Parto desde introito, como gostavam de dizer os antigos escribas, para o assunto que realmente importa hoje. O Paissandu está diante de um desafio monumental. Há sete anos batalhando para retornar à Série B, tenta desta vez dar o salto definitivo. Já viveu situações bem menos inglórias, como há dois anos, quando esteve bem próximo do acesso, mas sucumbiu dentro de casa frente ao Salgueiro.
Neste campeonato, desde o começo turbulento para os bicolores, as chances sempre se apresentaram mínimas, mas talvez por isso mesmo há um quê de confiança de que desta vez vai. A base dessa esperança não está na lógica, mas o sentimento é legítimo justamente porque o futebol não é um jogo cartesiano.

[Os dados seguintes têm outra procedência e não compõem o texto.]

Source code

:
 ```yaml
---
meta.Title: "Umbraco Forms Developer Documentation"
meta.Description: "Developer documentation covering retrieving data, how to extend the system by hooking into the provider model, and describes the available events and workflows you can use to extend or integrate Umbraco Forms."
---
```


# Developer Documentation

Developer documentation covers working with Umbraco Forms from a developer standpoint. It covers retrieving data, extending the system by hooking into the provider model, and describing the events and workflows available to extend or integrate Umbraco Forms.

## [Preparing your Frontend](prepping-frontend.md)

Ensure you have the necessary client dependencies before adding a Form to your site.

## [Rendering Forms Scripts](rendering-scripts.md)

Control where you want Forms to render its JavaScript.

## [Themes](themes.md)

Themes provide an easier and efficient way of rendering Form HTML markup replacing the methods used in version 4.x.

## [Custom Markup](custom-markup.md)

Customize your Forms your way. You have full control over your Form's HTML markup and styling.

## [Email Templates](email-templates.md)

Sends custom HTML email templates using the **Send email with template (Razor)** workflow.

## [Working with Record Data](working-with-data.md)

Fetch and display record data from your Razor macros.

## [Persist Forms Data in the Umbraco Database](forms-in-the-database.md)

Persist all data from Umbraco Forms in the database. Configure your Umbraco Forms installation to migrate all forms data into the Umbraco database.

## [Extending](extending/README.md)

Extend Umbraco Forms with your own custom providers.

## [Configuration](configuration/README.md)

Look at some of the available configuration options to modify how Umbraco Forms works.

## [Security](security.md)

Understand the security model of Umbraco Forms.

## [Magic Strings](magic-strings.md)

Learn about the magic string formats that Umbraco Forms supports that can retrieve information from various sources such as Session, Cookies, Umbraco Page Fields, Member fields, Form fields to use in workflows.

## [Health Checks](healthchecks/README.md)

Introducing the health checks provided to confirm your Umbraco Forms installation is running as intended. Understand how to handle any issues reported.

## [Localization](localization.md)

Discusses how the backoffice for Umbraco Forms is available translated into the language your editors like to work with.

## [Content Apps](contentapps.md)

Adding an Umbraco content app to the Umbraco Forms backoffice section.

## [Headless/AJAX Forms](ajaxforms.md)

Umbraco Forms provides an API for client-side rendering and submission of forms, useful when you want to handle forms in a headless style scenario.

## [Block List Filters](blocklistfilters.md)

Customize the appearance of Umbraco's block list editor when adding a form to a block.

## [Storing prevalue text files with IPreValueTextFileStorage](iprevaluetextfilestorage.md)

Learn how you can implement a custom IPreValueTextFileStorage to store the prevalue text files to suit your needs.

Vai daí que, contra o Macaé, primeiro colocado da outra chave e com campanha bem superior, os prognósticos frios não apontam o Paissandu como favorito para avançar na competição. O site Chance de Gol projeta Chapecoense (71%), Duque de Caxias (70,4%), Macaé (68,5%) e Fortaleza (61,9%) como mais cotados.
Claro que se baseia na contabilidade de vitórias, empates e derrotas ao longo do campeonato. Pode acertar, mas há sempre a janela para um resultado imprevisto. A beleza e o encanto do futebol estão justamente nessa encruzilhada entre realidade e fantasia, juízo e delírio. Graças a Deus.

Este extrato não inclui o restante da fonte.